_EXERCISE:_ Find the string "test" in the entries and copy each line that has it.

_Stored data:_
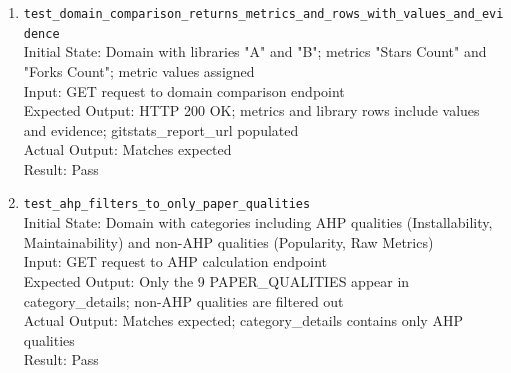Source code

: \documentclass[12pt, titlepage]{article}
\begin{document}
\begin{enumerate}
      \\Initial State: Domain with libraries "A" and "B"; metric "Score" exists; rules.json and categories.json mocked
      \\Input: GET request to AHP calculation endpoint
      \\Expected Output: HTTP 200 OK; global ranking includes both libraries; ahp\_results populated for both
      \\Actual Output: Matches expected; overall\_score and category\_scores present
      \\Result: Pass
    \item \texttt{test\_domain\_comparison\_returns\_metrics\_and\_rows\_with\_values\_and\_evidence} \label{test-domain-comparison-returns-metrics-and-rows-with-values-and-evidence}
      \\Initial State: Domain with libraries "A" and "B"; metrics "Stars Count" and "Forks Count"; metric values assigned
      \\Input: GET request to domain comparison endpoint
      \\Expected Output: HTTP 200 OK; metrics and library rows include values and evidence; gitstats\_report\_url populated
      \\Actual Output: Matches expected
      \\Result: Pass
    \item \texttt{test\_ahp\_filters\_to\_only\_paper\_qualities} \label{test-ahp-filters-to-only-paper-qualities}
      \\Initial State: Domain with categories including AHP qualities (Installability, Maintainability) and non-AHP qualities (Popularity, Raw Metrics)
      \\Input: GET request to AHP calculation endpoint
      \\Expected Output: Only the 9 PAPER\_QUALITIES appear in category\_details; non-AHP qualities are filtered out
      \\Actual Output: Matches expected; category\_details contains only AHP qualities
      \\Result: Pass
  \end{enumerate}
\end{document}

...

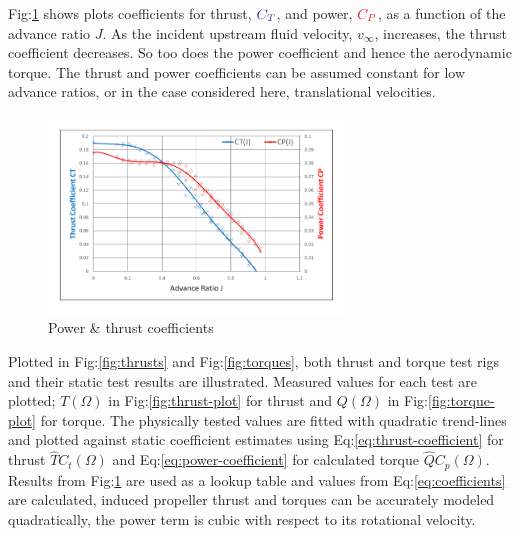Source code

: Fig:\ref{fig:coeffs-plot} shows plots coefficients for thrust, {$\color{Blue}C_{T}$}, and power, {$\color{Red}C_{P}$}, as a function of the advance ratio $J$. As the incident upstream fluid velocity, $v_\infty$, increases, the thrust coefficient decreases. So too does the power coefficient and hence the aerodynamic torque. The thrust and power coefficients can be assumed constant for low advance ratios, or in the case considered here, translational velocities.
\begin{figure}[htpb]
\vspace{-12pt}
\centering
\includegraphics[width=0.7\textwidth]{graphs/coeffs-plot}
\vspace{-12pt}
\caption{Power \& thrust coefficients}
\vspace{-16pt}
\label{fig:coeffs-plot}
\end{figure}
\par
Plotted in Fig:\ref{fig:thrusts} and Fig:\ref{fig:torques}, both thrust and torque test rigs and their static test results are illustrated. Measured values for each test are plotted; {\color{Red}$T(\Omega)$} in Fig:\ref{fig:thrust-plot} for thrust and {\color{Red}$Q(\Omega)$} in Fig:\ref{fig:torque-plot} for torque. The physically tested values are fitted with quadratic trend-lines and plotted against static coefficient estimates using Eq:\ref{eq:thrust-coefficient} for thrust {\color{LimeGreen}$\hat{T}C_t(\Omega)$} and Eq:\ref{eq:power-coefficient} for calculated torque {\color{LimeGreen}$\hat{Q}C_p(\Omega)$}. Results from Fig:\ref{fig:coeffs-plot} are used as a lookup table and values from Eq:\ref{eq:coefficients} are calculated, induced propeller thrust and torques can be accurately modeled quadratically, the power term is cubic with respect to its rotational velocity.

_EXERCISE ANSWER:_
    \item \texttt{test\_domain\_comparison\_returns\_metrics\_and\_rows\_with\_values\_and\_evidence} \label{test-domain-comparison-returns-metrics-and-rows-with-values-and-evidence}
    \item \texttt{test\_ahp\_filters\_to\_only\_paper\_qualities} \label{test-ahp-filters-to-only-paper-qualities}
Plotted in Fig:\ref{fig:thrusts} and Fig:\ref{fig:torques}, both thrust and torque test rigs and their static test results are illustrated. Measured values for each test are plotted; {\color{Red}$T(\Omega)$} in Fig:\ref{fig:thrust-plot} for thrust and {\color{Red}$Q(\Omega)$} in Fig:\ref{fig:torque-plot} for torque. The physically tested values are fitted with quadratic trend-lines and plotted against static coefficient estimates using Eq:\ref{eq:thrust-coefficient} for thrust {\color{LimeGreen}$\hat{T}C_t(\Omega)$} and Eq:\ref{eq:power-coefficient} for calculated torque {\color{LimeGreen}$\hat{Q}C_p(\Omega)$}. Results from Fig:\ref{fig:coeffs-plot} are used as a lookup table and values from Eq:\ref{eq:coefficients} are calculated, induced propeller thrust and torques can be accurately modeled quadratically, the power term is cubic with respect to its rotational velocity.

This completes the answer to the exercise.